15-887*: Planning, Execution, and Learning
Schedule, Notes, Readings
Fall 2012
- Mondday, September 10: Introduction
- Lecture Notes
- Points to remember from the discussion in class:
- Planning is equivalent to "problem solving," formalized in terms of states, goals, and actions.
- Planning is "thinking" and not executing. It needs models of states and actions.
- Execution performs the actions of a plan, and monitors their applicability on the perceived states.
- Learning improves planning and execution through experience.
- Different planning problems require different assumptions
about state and actions, which can make a problem easier or harder to solve.
- No assigned readings besides lecture notes.
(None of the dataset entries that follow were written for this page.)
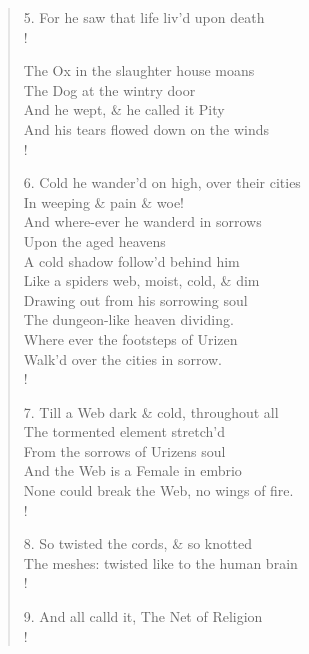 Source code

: \documentclass[9pt]{extarticle}
\begin{document}
\begin{verse}
\begin{altverse}
		5. For he saw that life liv'd upon death\\!
		
		The Ox in the slaughter house moans\\
		The Dog at the wintry door\\
		And he wept, \& he called it Pity\\
		And his tears flowed down on the winds\\!
		
		6. Cold he wander'd on high, over their cities\\
		In weeping \& pain \& woe!\\
		And where-ever he wanderd in sorrows\\
		Upon the aged heavens\\
		A cold shadow follow'd behind him\\
		Like a spiders web, moist, cold, \& dim\\
		Drawing out from his sorrowing soul\\
		The dungeon-like heaven dividing.\\
		Where ever the footsteps of Urizen\\
		Walk'd over the cities in sorrow.\\!
		
		7. Till a Web dark \& cold, throughout all\\
		The tormented element stretch'd\\
		From the sorrows of Urizens soul\\
		And the Web is a Female in embrio\\
		None could break the Web, no wings of fire.\\!
		
		8. So twisted the cords, \& so knotted\\
		The meshes: twisted like to the human brain\\!
		
		9. And all calld it, The Net of Religion\\!
		
\end{altverse}
\end{verse}	
\end{document}
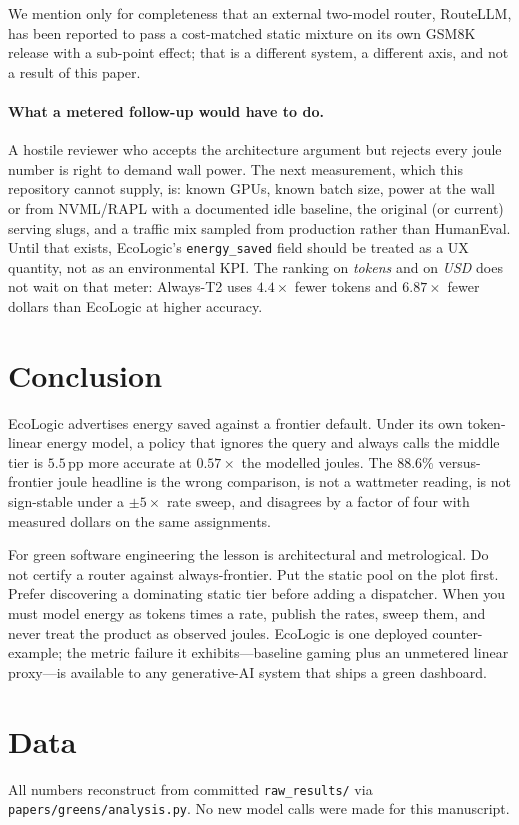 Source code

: \documentclass[10pt,conference]{IEEEtran}
\begin{document}
We mention only for completeness that an external two-model router, RouteLLM, has been reported to pass a cost-matched static mixture on its own GSM8K release with a sub-point effect; that is a different system, a different axis, and not a result of this paper.

\paragraph{What a metered follow-up would have to do.}
A hostile reviewer who accepts the architecture argument but rejects every joule number is right to demand wall power. The next measurement, which this repository cannot supply, is: known GPUs, known batch size, power at the wall or from NVML/RAPL with a documented idle baseline, the original (or current) serving slugs, and a traffic mix sampled from production rather than HumanEval. Until that exists, EcoLogic's \texttt{energy\_saved} field should be treated as a UX quantity, not as an environmental KPI. The ranking on \emph{tokens} and on \emph{USD} does not wait on that meter: Always-T2 uses $4.4\times$ fewer tokens and $6.87\times$ fewer dollars than EcoLogic at higher accuracy.

\section{Conclusion}

EcoLogic advertises energy saved against a frontier default. Under its own token-linear energy model, a policy that ignores the query and always calls the middle tier is $5.5$\,pp more accurate at $0.57\times$ the modelled joules. The $88.6\%$ versus-frontier joule headline is the wrong comparison, is not a wattmeter reading, is not sign-stable under a $\pm5\times$ rate sweep, and disagrees by a factor of four with measured dollars on the same assignments.

For green software engineering the lesson is architectural and metrological. Do not certify a router against always-frontier. Put the static pool on the plot first. Prefer discovering a dominating static tier before adding a dispatcher. When you must model energy as tokens times a rate, publish the rates, sweep them, and never treat the product as observed joules. EcoLogic is one deployed counter-example; the metric failure it exhibits---baseline gaming plus an unmetered linear proxy---is available to any generative-AI system that ships a green dashboard.

\section*{Data}
All numbers reconstruct from committed \texttt{raw\_results/} via \texttt{papers/greens/analysis.py}. No new model calls were made for this manuscript.



\end{document}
- Wednesday, September 12: Representation and Search
- Lecture Notes
- Points to remember from the discussion in class:
- Many ways to represent states and actions; have
significant effects on planning expressiveness and complexity
- State space grows exponentially in number of state variables
- Strips-assumption (add/delete lists) deals with Frame Problem
- Many ways to find solutions to planning problems -- differ
in complexity and how well they scale with respect to size
of search space
- People bring lots of real-world knowledge to bear when
they solve planning problems; most planners do not have
that luxury
- Writing a planning domain in terms of a set of predicates,
variables, and operators is a hard task.
- Planners characterized in terms of soundness, completeness,
optimality, and computational efficiency
- No assigned readings besides lecture notes.
- Monday, September 17: State-Space Linear and Nonlinear Planning
- Lecture Notes
- Points to remember from the discussion in class:
- Linear planning maintains the state and a goal stack: it's efficient but can
generate unoptimal solutions, and it is incomplete.
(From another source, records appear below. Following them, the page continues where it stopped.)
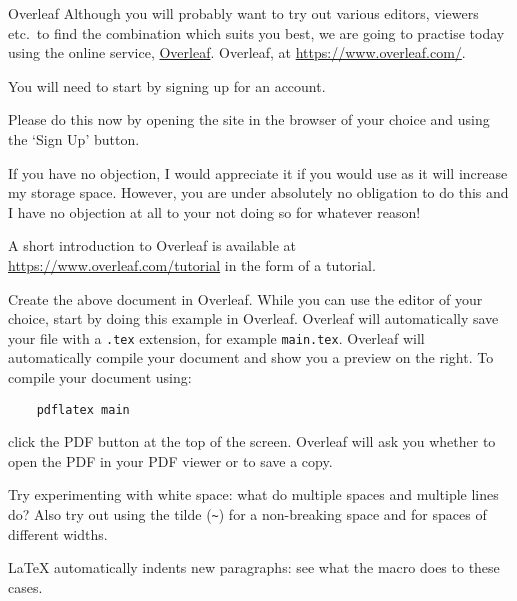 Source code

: \begin{frame}{Overleaf}
  Although you will probably want to try out various editors, viewers etc.\ to find the combination which suits you best, we are going to practise today using the online service,
  {%
    \href{https://www.overleaf.com/}{Overleaf}.
  }
  {%
    Overleaf, at \href{https://www.overleaf.com/}{https://www.overleaf.com/}.
  }

  You will need to start by signing up for an account.

  Please do this now by opening the site in the browser of your choice and using the ‘Sign Up’ button.

  {
    If you have no objection, I would appreciate it if you would use 
    as it will increase my storage space.
    However, you are under absolutely no obligation to do this and I have no objection at all to your not doing so for whatever reason!

    A short introduction to Overleaf is available at \href{https://www.overleaf.com/tutorial}{https://www.overleaf.com/tutorial} in the form of a tutorial.
  }
\end{frame}


\begin{exercise}
  Create the above document in Overleaf.
  While you can use the editor of your choice, start by doing this example in Overleaf.
  Overleaf will automatically save your file with a \texttt{.tex} extension, for example \texttt{main.tex}.
  Overleaf will automatically compile your document and show you a preview on the right.
  To compile your document using:
  \begin{verbatim}
	pdflatex main
  \end{verbatim}
  click the PDF button at the top of the screen.
  Overleaf will ask you whether to open the PDF in your PDF viewer or to save a copy.

  Try experimenting with white space: what do multiple spaces and multiple lines do?
  Also try out using the tilde (\verb"~") for a non-breaking space and \cs{,} for spaces of different widths.

  \LaTeX{} automatically indents new paragraphs: see what the  macro does to these cases.
\end{exercise}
- Nonlinear state-space planning uses a set of goals, backtracks over
plan orderings decisions. It's complete.
- State-space planning commits on plan step orderings
with the main goal of getting an updated state and hopefully
a "closer" state to the goal. Such commitments may lead to
backtracking, but may also lead to informed state-based choices
of actions.
- Readings:
- Wednesday, September 19: Plan-Space Planning
- Lecture Notes
- Points to remember from the discussion in class:
- Search space is space of partial plans;
search actions refine plans (add action, ordering, binding information)
- Partial-order planners work by adding causal links from effects
of one action to precondition of another, and then by eliminating
threats.
- Threats can be eliminated by promotion, demotion,
separation, or confrontation. Backtracking occurs if a threat cannot be eliminated.
- Use of Least Commitment: delaying choices of temporal
constraints and parameter bindings unless forced.
- Partial-order, least commitment planners can easily (and often optimally) deal
with goal interactions
- Readings:
- Monday, September 24: Comparison of Planners - State-space and Plan-space
- Lecture Notes
- Points to remember from the discussion in class:
- Planning involves search. Search means choices points.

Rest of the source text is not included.